As Jan. 20 approaches, here are the late-night comedians viewers can count on for the funniest and most unique takes on the inauguration.
She's angry, and she's not afraid to show it. Bee, one of the first women to host a late-night TV show, hasn't held back at all throughout the campaign, with her team of writers producing cringe-worthy content on the president-elect every week. Immediately after the election, a visibly upset Bee said, "This isn't good for anyone. Our democracy just hoiked up a marmalade hairball with the whole world watching." And that was one of her more mild comments. Never one to let an example of stupidity or hypocrisy slide by without blistering commentary, Bee has offered unique takes on the the news and the people who watch it, as well as some hilarious asides, such as starting the "rumor" that Trump doesn't know how to read. One can only imagine what Bee will have to say about the inauguration itself.

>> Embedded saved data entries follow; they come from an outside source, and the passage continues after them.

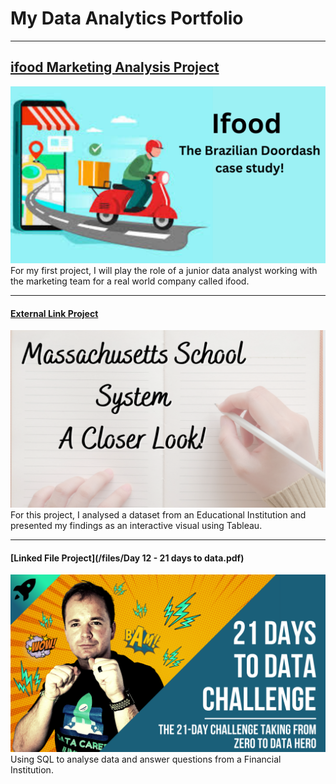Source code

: # My Data Analytics Portfolio

---

## [ifood Marketing Analysis Project]([/ifood_marketing_analysis.md])
<img src="images/Ifood%20The%20Brazilian%20Doordash%20case%20study!.png?raw=true"/>
For my first project, I will play the role of a junior data analyst working with the marketing team for a real world company called ifood.


---
#### [External Link Project]([https://www.linkedin.com/pulse/massachusetts-public-schools-look-inside-zeina-eze])
[<img src="images/maschool.png?raw=true"/>](https://www.linkedin.com/pulse/massachusetts-public-schools-look-inside-zeina-eze)
For this project, I analysed a dataset from an Educational Institution and presented my findings as an interactive visual using Tableau.


---
#### [Linked File Project](/files/Day 12 - 21 days to data.pdf)
<img src="images/21 Days To Data Challenge.png?raw=true"/>
Using SQL to analyse data and answer questions from a Financial Institution.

The witty Brit said in 2015 that he "didn't care" about Trump's campaign, because it wasn't 2016 yet. When he did turn his attention to the candidate, it was clear it was worth the wait. From his comedic call to America to "Make Donald Drumpf again" to his more serious statements, calling Trump a "damaged, sociopathic narcissist," to his request that Trump drop out of the election, Oliver has combined hyperbolic humor with admirably in-depth research. And his post-election episode combined tragic sincerity with equally tragic humor to produce cathartic results. Like Full Frontal, Oliver's show airs once a week, giving his team a longer period of time to research and plan their attacks. Given his scathing commentary and willingness to plunge into absurdity, Oliver's response to Trump taking office will be priceless.
A former writer and cast member of Saturday Night Live, Seth Meyers offered a less absurd, more thoughtful take on the campaign, with his "Closer Look" segments providing the same kind of dig-deep research and journalism that Bee and Oliver's have. He offers an unthreatening and even comforting personal response to the news while also acknowledging that there are people who have a lot more to lose than he does. No doubt he will have a great time poking fun at Trump's inauguration, but he'll also work in the facts and statistics that his audience desperately need to hear.
"S" is for "Stephen" and for "sincerity." And "song and dance." Colbert really found his footing on The Late Show throughout the election, and he hasn't eased up, including president-elect Trump in his opening monologues on a regular basis. While Colbert has said he doesn't want people to turn to him for news instead of other sources, his jokes are extremely informative, and his post-election opening was one of the more comforting moments the day after the election. Given the lavish musical numbers he put together for the Republican National Convention as well as the Democratic National Convention, here's hoping he'll have one up his sleeve for the inauguration as well — or, at the very least, a sexy kitten dance routine.
One of the youngest late-night TV hosts on the air, Noah offered what might have been the most mature advice regarding Trump when he said people should treat him like a toddler. "Facts mean nothing to him," he advised, because he has "created his own universe." Originally from South Africa, and a surprising choice to many to replace Jon Stewart when he departed The Daily Show, Noah provides an outsider's — and sometimes innocent — response to American politics. He's never witnessed an inauguration first-hand, let alone reported on it. This should be interesting.